I previously blogged about Albert Speer, three years ago, on this blog post:
This quote is from that blog post:
Way back in 1997, I purchased and read the book entitled Inside the Third Reich, Memoirs by Albert Speer in preparation for a trip to Germany during which I planned to visit Nuremberg and then the Dachau concentration camp.
I got out the book and decided to look through it to find out if Albert Speer really acknowledged that he had designed the Nazi gas chambers. Fortunately, his book has an extensive index, which I consulted before reading the book again. The book is 526 pages long, so Thank God, he included an index.
In checking the index of Speer’s Memoirs, I found the term “Gas warfare,” but not “gas chambers,” nor any other reference to gassing. In reading Speer’s book, back in 1997, I was struck by the fact that he was very proud of the structures that he had designed. Did he leave out any mention of the gas chambers in his Memoirs because he was not proud of designing them?

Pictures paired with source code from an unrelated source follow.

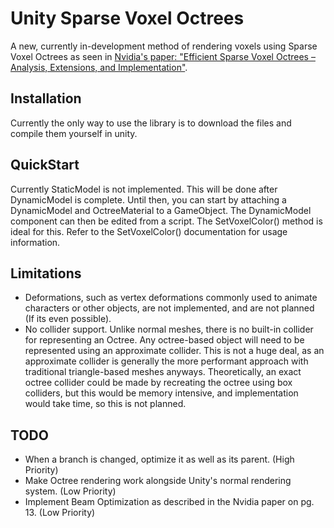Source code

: # Unity Sparse Voxel Octrees

A new, currently in-development method of rendering voxels using Sparse Voxel Octrees as seen in [Nvidia's paper: "Efficient Sparse Voxel Octrees – Analysis, Extensions, and Implementation"](https://www.nvidia.com/docs/IO/88972/nvr-2010-001.pdf).

## Installation

Currently the only way to use the library is to download the files and compile them yourself in unity.

## QuickStart

Currently StaticModel is not implemented. This will be done after DynamicModel is complete. Until then, you can start by attaching a DynamicModel and OctreeMaterial to a GameObject. The DynamicModel component can then be edited from a script. The SetVoxelColor() method is ideal for this. Refer to the SetVoxelColor() documentation for usage information.

## Limitations

- Deformations, such as vertex deformations commonly used to animate characters or other objects, are not implemented, and are not planned (If its even possible).
- No collider support. Unlike normal meshes, there is no built-in collider for representing an Octree. Any octree-based object will need to be represented using an approximate collider. This is not a huge deal, as an approximate collider is generally the more performant approach with traditional triangle-based meshes anyways. Theoretically, an exact octree collider could be made by recreating the octree using box colliders, but this would be memory intensive, and implementation would take time, so this is not planned.

## TODO

- When a branch is changed, optimize it as well as its parent. (High Priority)
- Make Octree rendering work alongside Unity's normal rendering system. (Low Priority)
- Implement Beam Optimization as described in the Nvidia paper on pg. 13. (Low Priority)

Near the end of his book, on page 523, Speer admitted his guilt as a war criminal. This quote is from Speer’s Memoirs:
I had participated in a war, which as we of the intimate circle should never have doubted, was aimed at world domination. What is more, by my abilities and my energies, I had prolonged that war by many months. I had assented to having the globe of the world crown that domed hall which was to be the symbol of the new Berlin. Nor was it only symbolically that Hitler dreamed of possessing the globe. It was part of his dream to subjugate other nations. France, I had heard him say many times, was to be reduced to the status of a small nation. Belgium, Holland, even Burgundy, were to be incorporated into his Reich. The national life of the Poles and the Soviet Russians was to be extinguished; they were to made into helot peoples. Nor, for one who wanted to listen, had Hitler concealed his intention to exterminate the Jewish people. In his speech of January 30, 1939, he openly stated as much. Although I never actually agreed with Hitler on these questions, I had nevertheless designed the buildings and produced the weapons that served his ends.